Collected data:
=== Section Start ===

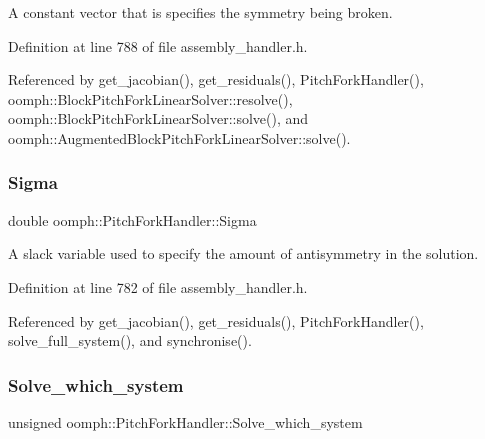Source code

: A constant vector that is specifies the symmetry being broken. 



Definition at line 788 of file assembly\+\_\+handler.\+h.



Referenced by get\+\_\+jacobian(), get\+\_\+residuals(), Pitch\+Fork\+Handler(), oomph\+::\+Block\+Pitch\+Fork\+Linear\+Solver\+::resolve(), oomph\+::\+Block\+Pitch\+Fork\+Linear\+Solver\+::solve(), and oomph\+::\+Augmented\+Block\+Pitch\+Fork\+Linear\+Solver\+::solve().

\mbox{\label{classoomph_1_1PitchForkHandler_a56a173cbdf59e73728c9c1b8c5221817}} 
\subsubsection{\texorpdfstring{Sigma}{Sigma}}
{\footnotesize\ttfamily double oomph\+::\+Pitch\+Fork\+Handler\+::\+Sigma\hspace{0.3cm}{\ttfamily [private]}}



A slack variable used to specify the amount of antisymmetry in the solution. 



Definition at line 782 of file assembly\+\_\+handler.\+h.



Referenced by get\+\_\+jacobian(), get\+\_\+residuals(), Pitch\+Fork\+Handler(), solve\+\_\+full\+\_\+system(), and synchronise().

\mbox{\label{classoomph_1_1PitchForkHandler_a614de1eea213de58687ed161fc7c53ae}} 
\subsubsection{\texorpdfstring{Solve\+\_\+which\+\_\+system}{Solve\_which\_system}}
{\footnotesize\ttfamily unsigned oomph\+::\+Pitch\+Fork\+Handler\+::\+Solve\+\_\+which\+\_\+system\hspace{0.3cm}{\ttfamily [private]}}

=== Section End ===

What you have to do: Your task is to restate word for word the lines from the top of the data to the line containing "Definition at line 788", both ends included, with every picture left out.

Exercise answer:
Source code

: A constant vector that is specifies the symmetry being broken. 



Definition at line 788 of file assembly\+\_\+handler.\+h.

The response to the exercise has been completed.